ASSIGNMENT: Please state how many lines of the records hold the string "flaring", giving nothing but the number.

====== PROVIDED DATA ======

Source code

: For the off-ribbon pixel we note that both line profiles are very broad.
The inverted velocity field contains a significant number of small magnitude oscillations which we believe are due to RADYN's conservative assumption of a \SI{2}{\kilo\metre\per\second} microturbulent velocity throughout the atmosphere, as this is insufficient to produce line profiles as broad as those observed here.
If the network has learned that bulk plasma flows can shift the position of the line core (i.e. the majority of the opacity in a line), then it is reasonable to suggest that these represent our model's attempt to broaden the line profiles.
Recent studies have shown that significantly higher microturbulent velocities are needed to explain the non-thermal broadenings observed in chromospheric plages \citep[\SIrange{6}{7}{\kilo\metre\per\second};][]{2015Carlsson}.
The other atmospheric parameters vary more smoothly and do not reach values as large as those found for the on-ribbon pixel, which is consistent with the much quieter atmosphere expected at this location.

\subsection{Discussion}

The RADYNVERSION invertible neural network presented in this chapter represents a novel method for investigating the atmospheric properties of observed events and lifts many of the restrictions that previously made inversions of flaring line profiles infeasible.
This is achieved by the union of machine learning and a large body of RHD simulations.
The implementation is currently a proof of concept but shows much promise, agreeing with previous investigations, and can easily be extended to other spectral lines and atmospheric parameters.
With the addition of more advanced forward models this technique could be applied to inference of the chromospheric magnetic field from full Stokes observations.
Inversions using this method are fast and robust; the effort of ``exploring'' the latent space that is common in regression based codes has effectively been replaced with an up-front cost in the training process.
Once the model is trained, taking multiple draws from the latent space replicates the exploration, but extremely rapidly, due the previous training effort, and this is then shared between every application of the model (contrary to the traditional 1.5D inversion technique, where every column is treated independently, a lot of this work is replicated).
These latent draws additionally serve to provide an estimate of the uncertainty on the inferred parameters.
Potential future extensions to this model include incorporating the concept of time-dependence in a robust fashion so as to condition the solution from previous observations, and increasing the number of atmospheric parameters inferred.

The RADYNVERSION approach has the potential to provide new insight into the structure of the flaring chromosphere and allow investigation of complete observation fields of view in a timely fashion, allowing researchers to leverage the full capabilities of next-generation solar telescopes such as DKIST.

======
====== PROVIDED DATA ======

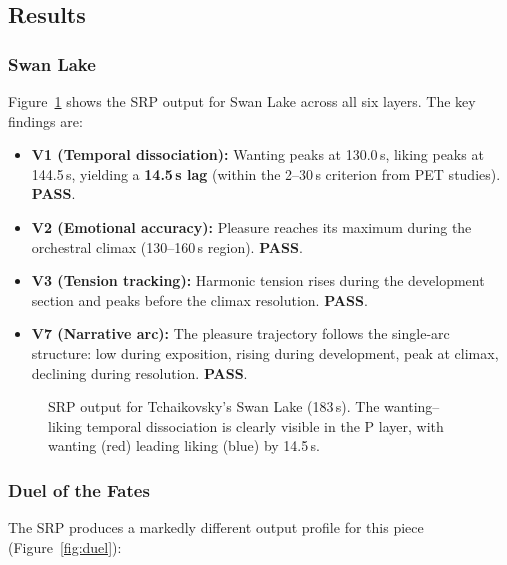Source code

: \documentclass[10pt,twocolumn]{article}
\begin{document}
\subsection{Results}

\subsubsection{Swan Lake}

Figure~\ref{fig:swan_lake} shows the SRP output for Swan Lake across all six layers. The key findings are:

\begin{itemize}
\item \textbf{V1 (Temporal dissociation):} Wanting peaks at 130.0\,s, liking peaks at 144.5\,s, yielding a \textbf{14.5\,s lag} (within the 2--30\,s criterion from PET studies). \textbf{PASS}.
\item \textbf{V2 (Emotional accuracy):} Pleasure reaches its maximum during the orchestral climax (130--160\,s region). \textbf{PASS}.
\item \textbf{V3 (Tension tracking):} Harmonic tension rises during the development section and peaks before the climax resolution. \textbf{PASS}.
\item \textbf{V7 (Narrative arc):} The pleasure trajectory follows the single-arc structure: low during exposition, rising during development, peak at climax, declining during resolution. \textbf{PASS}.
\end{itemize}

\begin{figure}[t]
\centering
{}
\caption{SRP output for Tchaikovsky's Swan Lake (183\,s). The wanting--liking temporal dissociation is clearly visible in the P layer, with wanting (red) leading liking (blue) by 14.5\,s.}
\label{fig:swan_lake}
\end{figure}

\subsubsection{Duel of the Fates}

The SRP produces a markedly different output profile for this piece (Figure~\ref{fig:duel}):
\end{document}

======

REPLY TO THE EXERCISE: 2